Filter the listing below down to the lines holding the word "https", and copy those lines.

= = = = =

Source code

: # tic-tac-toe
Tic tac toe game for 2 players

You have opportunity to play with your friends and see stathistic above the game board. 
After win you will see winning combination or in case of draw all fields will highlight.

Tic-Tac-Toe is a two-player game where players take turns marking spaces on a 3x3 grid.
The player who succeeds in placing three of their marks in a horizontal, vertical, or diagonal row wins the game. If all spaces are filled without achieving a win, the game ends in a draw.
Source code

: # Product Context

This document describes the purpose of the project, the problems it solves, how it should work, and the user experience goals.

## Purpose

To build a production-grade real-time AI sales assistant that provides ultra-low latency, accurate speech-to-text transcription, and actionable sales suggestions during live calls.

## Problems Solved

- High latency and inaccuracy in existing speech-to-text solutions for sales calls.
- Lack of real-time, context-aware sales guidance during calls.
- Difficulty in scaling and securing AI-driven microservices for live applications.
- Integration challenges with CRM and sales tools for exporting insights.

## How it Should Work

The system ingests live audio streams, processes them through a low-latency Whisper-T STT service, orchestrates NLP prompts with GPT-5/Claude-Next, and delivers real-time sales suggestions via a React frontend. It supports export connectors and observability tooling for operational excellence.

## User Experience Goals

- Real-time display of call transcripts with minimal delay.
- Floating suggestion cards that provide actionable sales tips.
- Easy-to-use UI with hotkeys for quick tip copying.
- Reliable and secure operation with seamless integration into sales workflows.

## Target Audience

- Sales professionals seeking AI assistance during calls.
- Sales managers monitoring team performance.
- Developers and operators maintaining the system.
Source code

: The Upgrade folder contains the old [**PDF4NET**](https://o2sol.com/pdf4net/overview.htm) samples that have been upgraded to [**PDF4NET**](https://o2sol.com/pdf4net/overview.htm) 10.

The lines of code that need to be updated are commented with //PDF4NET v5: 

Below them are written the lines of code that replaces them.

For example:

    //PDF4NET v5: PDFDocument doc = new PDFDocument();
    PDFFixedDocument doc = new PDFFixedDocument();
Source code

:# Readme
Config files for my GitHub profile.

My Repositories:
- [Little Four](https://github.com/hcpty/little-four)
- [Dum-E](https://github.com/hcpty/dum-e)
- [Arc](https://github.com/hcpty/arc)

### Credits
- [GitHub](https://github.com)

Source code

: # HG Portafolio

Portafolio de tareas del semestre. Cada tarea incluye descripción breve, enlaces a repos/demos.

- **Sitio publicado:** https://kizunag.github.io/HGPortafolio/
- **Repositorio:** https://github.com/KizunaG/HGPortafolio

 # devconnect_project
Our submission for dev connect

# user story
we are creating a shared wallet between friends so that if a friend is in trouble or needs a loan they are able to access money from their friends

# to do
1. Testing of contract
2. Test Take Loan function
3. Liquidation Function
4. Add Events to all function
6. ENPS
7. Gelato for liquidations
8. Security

= = = = =

- Written response:
: The Upgrade folder contains the old [**PDF4NET**](https://o2sol.com/pdf4net/overview.htm) samples that have been upgraded to [**PDF4NET**](https://o2sol.com/pdf4net/overview.htm) 10.
- [Little Four](https://github.com/hcpty/little-four)
- [Dum-E](https://github.com/hcpty/dum-e)
- [Arc](https://github.com/hcpty/arc)
- [GitHub](https://github.com)
- **Sitio publicado:** https://kizunag.github.io/HGPortafolio/
- **Repositorio:** https://github.com/KizunaG/HGPortafolio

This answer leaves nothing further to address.